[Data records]
# # #
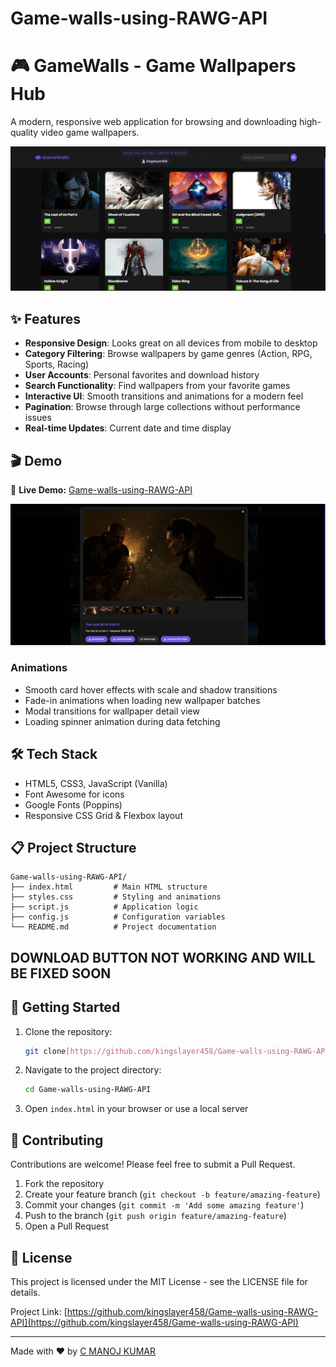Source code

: # Game-walls-using-RAWG-API
# 🎮 GameWalls - Game Wallpapers Hub

A modern, responsive web application for browsing and downloading high-quality video game wallpapers.

![GameWalls Banner](1.png)

## ✨ Features

- **Responsive Design**: Looks great on all devices from mobile to desktop
- **Category Filtering**: Browse wallpapers by game genres (Action, RPG, Sports, Racing)
- **User Accounts**: Personal favorites and download history
- **Search Functionality**: Find wallpapers from your favorite games
- **Interactive UI**: Smooth transitions and animations for a modern feel
- **Pagination**: Browse through large collections without performance issues
- **Real-time Updates**: Current date and time display

## 🎬 Demo
🚀 **Live Demo:** [Game-walls-using-RAWG-API](https://kingslayer458.github.io/Game-walls-using-RAWG-API/)

![GameWalls UI](2.png)


### Animations
- Smooth card hover effects with scale and shadow transitions
- Fade-in animations when loading new wallpaper batches
- Modal transitions for wallpaper detail view
- Loading spinner animation during data fetching

## 🛠️ Tech Stack

- HTML5, CSS3, JavaScript (Vanilla)
- Font Awesome for icons
- Google Fonts (Poppins)
- Responsive CSS Grid & Flexbox layout

## 📋 Project Structure

```
Game-walls-using-RAWG-API/
├── index.html         # Main HTML structure
├── styles.css         # Styling and animations
├── script.js          # Application logic
├── config.js          # Configuration variables
└── README.md          # Project documentation
```
## DOWNLOAD BUTTON NOT WORKING AND WILL BE FIXED SOON
## 🚀 Getting Started

1. Clone the repository:
   ```bash
   git clone[https://github.com/kingslayer458/Game-walls-using-RAWG-API.git]
   ```

2. Navigate to the project directory:
   ```bash
   cd Game-walls-using-RAWG-API
   ```

3. Open `index.html` in your browser or use a local server
   
## 🤝 Contributing

Contributions are welcome! Please feel free to submit a Pull Request.

1. Fork the repository
2. Create your feature branch (`git checkout -b feature/amazing-feature`)
3. Commit your changes (`git commit -m 'Add some amazing feature'`)
4. Push to the branch (`git push origin feature/amazing-feature`)
5. Open a Pull Request

## 📜 License

This project is licensed under the MIT License - see the LICENSE file for details.


Project Link: [https://github.com/kingslayer458/Game-walls-using-RAWG-API](https://github.com/kingslayer458/Game-walls-using-RAWG-API)

---

Made with ❤️ by [C MANOJ KUMAR](https://github.com/kingslayer458)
# # #
• THE TASK:
Only the text of the records is to be reproduced exactly; skip the pictures.

• WRITTEN REPLY:
Source code

: # Game-walls-using-RAWG-API
# 🎮 GameWalls - Game Wallpapers Hub

A modern, responsive web application for browsing and downloading high-quality video game wallpapers.

![GameWalls Banner](1.png)

## ✨ Features

- **Responsive Design**: Looks great on all devices from mobile to desktop
- **Category Filtering**: Browse wallpapers by game genres (Action, RPG, Sports, Racing)
- **User Accounts**: Personal favorites and download history
- **Search Functionality**: Find wallpapers from your favorite games
- **Interactive UI**: Smooth transitions and animations for a modern feel
- **Pagination**: Browse through large collections without performance issues
- **Real-time Updates**: Current date and time display

## 🎬 Demo
🚀 **Live Demo:** [Game-walls-using-RAWG-API](https://kingslayer458.github.io/Game-walls-using-RAWG-API/)

![GameWalls UI](2.png)


### Animations
- Smooth card hover effects with scale and shadow transitions
- Fade-in animations when loading new wallpaper batches
- Modal transitions for wallpaper detail view
- Loading spinner animation during data fetching

## 🛠️ Tech Stack

- HTML5, CSS3, JavaScript (Vanilla)
- Font Awesome for icons
- Google Fonts (Poppins)
- Responsive CSS Grid & Flexbox layout

## 📋 Project Structure

```
Game-walls-using-RAWG-API/
├── index.html         # Main HTML structure
├── styles.css         # Styling and animations
├── script.js          # Application logic
├── config.js          # Configuration variables
└── README.md          # Project documentation
```
## DOWNLOAD BUTTON NOT WORKING AND WILL BE FIXED SOON
## 🚀 Getting Started

1. Clone the repository:
   ```bash
   git clone[https://github.com/kingslayer458/Game-walls-using-RAWG-API.git]
   ```

2. Navigate to the project directory:
   ```bash
   cd Game-walls-using-RAWG-API
   ```

3. Open `index.html` in your browser or use a local server
   
## 🤝 Contributing

Contributions are welcome! Please feel free to submit a Pull Request.

1. Fork the repository
2. Create your feature branch (`git checkout -b feature/amazing-feature`)
3. Commit your changes (`git commit -m 'Add some amazing feature'`)
4. Push to the branch (`git push origin feature/amazing-feature`)
5. Open a Pull Request

## 📜 License

This project is licensed under the MIT License - see the LICENSE file for details.


Project Link: [https://github.com/kingslayer458/Game-walls-using-RAWG-API](https://github.com/kingslayer458/Game-walls-using-RAWG-API)

---

Made with ❤️ by [C MANOJ KUMAR](https://github.com/kingslayer458)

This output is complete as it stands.